_Work instructions_. Output the entries below unchanged, except for the pictures.

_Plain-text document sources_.

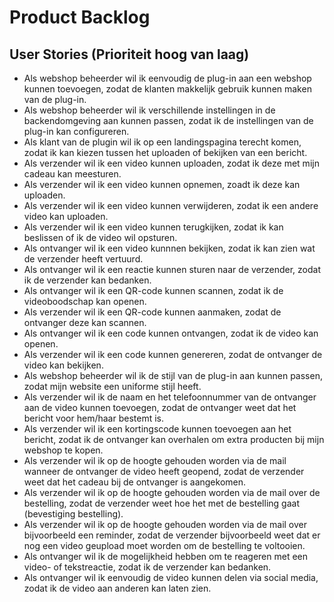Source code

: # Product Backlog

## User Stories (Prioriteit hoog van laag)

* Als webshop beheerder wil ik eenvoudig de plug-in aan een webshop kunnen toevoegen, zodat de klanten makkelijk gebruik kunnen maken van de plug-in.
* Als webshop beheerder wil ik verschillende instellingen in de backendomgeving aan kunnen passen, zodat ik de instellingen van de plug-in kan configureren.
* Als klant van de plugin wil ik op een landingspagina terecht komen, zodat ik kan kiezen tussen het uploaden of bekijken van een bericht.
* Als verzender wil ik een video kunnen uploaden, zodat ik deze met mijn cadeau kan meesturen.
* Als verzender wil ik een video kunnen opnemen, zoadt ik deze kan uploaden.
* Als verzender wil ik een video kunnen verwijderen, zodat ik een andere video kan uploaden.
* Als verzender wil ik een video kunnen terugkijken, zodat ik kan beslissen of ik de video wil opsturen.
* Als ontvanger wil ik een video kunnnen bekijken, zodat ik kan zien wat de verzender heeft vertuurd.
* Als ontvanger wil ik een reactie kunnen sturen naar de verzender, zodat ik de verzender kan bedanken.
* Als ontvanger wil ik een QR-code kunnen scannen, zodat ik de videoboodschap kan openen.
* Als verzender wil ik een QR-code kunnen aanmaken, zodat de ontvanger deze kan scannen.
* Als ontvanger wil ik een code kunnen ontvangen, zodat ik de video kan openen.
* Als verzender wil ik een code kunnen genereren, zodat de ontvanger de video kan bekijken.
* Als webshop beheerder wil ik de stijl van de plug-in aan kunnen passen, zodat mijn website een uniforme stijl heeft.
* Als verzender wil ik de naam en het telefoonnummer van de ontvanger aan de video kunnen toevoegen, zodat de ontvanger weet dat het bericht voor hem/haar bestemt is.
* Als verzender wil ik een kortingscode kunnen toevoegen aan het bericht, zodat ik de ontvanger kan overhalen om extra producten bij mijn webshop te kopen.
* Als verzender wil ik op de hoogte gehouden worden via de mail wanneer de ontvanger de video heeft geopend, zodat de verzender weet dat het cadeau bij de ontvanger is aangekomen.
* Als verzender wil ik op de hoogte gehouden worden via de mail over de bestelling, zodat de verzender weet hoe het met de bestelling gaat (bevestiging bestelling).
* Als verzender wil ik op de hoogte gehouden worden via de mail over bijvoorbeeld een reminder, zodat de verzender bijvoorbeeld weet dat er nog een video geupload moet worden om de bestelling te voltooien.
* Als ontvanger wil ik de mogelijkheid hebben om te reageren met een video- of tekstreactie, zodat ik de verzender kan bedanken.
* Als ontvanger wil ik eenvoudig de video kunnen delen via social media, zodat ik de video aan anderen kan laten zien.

_Exercise answer_.
Source code

: # Product Backlog

## User Stories (Prioriteit hoog van laag)

* Als webshop beheerder wil ik eenvoudig de plug-in aan een webshop kunnen toevoegen, zodat de klanten makkelijk gebruik kunnen maken van de plug-in.
* Als webshop beheerder wil ik verschillende instellingen in de backendomgeving aan kunnen passen, zodat ik de instellingen van de plug-in kan configureren.
* Als klant van de plugin wil ik op een landingspagina terecht komen, zodat ik kan kiezen tussen het uploaden of bekijken van een bericht.
* Als verzender wil ik een video kunnen uploaden, zodat ik deze met mijn cadeau kan meesturen.
* Als verzender wil ik een video kunnen opnemen, zoadt ik deze kan uploaden.
* Als verzender wil ik een video kunnen verwijderen, zodat ik een andere video kan uploaden.
* Als verzender wil ik een video kunnen terugkijken, zodat ik kan beslissen of ik de video wil opsturen.
* Als ontvanger wil ik een video kunnnen bekijken, zodat ik kan zien wat de verzender heeft vertuurd.
* Als ontvanger wil ik een reactie kunnen sturen naar de verzender, zodat ik de verzender kan bedanken.
* Als ontvanger wil ik een QR-code kunnen scannen, zodat ik de videoboodschap kan openen.
* Als verzender wil ik een QR-code kunnen aanmaken, zodat de ontvanger deze kan scannen.
* Als ontvanger wil ik een code kunnen ontvangen, zodat ik de video kan openen.
* Als verzender wil ik een code kunnen genereren, zodat de ontvanger de video kan bekijken.
* Als webshop beheerder wil ik de stijl van de plug-in aan kunnen passen, zodat mijn website een uniforme stijl heeft.
* Als verzender wil ik de naam en het telefoonnummer van de ontvanger aan de video kunnen toevoegen, zodat de ontvanger weet dat het bericht voor hem/haar bestemt is.
* Als verzender wil ik een kortingscode kunnen toevoegen aan het bericht, zodat ik de ontvanger kan overhalen om extra producten bij mijn webshop te kopen.
* Als verzender wil ik op de hoogte gehouden worden via de mail wanneer de ontvanger de video heeft geopend, zodat de verzender weet dat het cadeau bij de ontvanger is aangekomen.
* Als verzender wil ik op de hoogte gehouden worden via de mail over de bestelling, zodat de verzender weet hoe het met de bestelling gaat (bevestiging bestelling).
* Als verzender wil ik op de hoogte gehouden worden via de mail over bijvoorbeeld een reminder, zodat de verzender bijvoorbeeld weet dat er nog een video geupload moet worden om de bestelling te voltooien.
* Als ontvanger wil ik de mogelijkheid hebben om te reageren met een video- of tekstreactie, zodat ik de verzender kan bedanken.
* Als ontvanger wil ik eenvoudig de video kunnen delen via social media, zodat ik de video aan anderen kan laten zien.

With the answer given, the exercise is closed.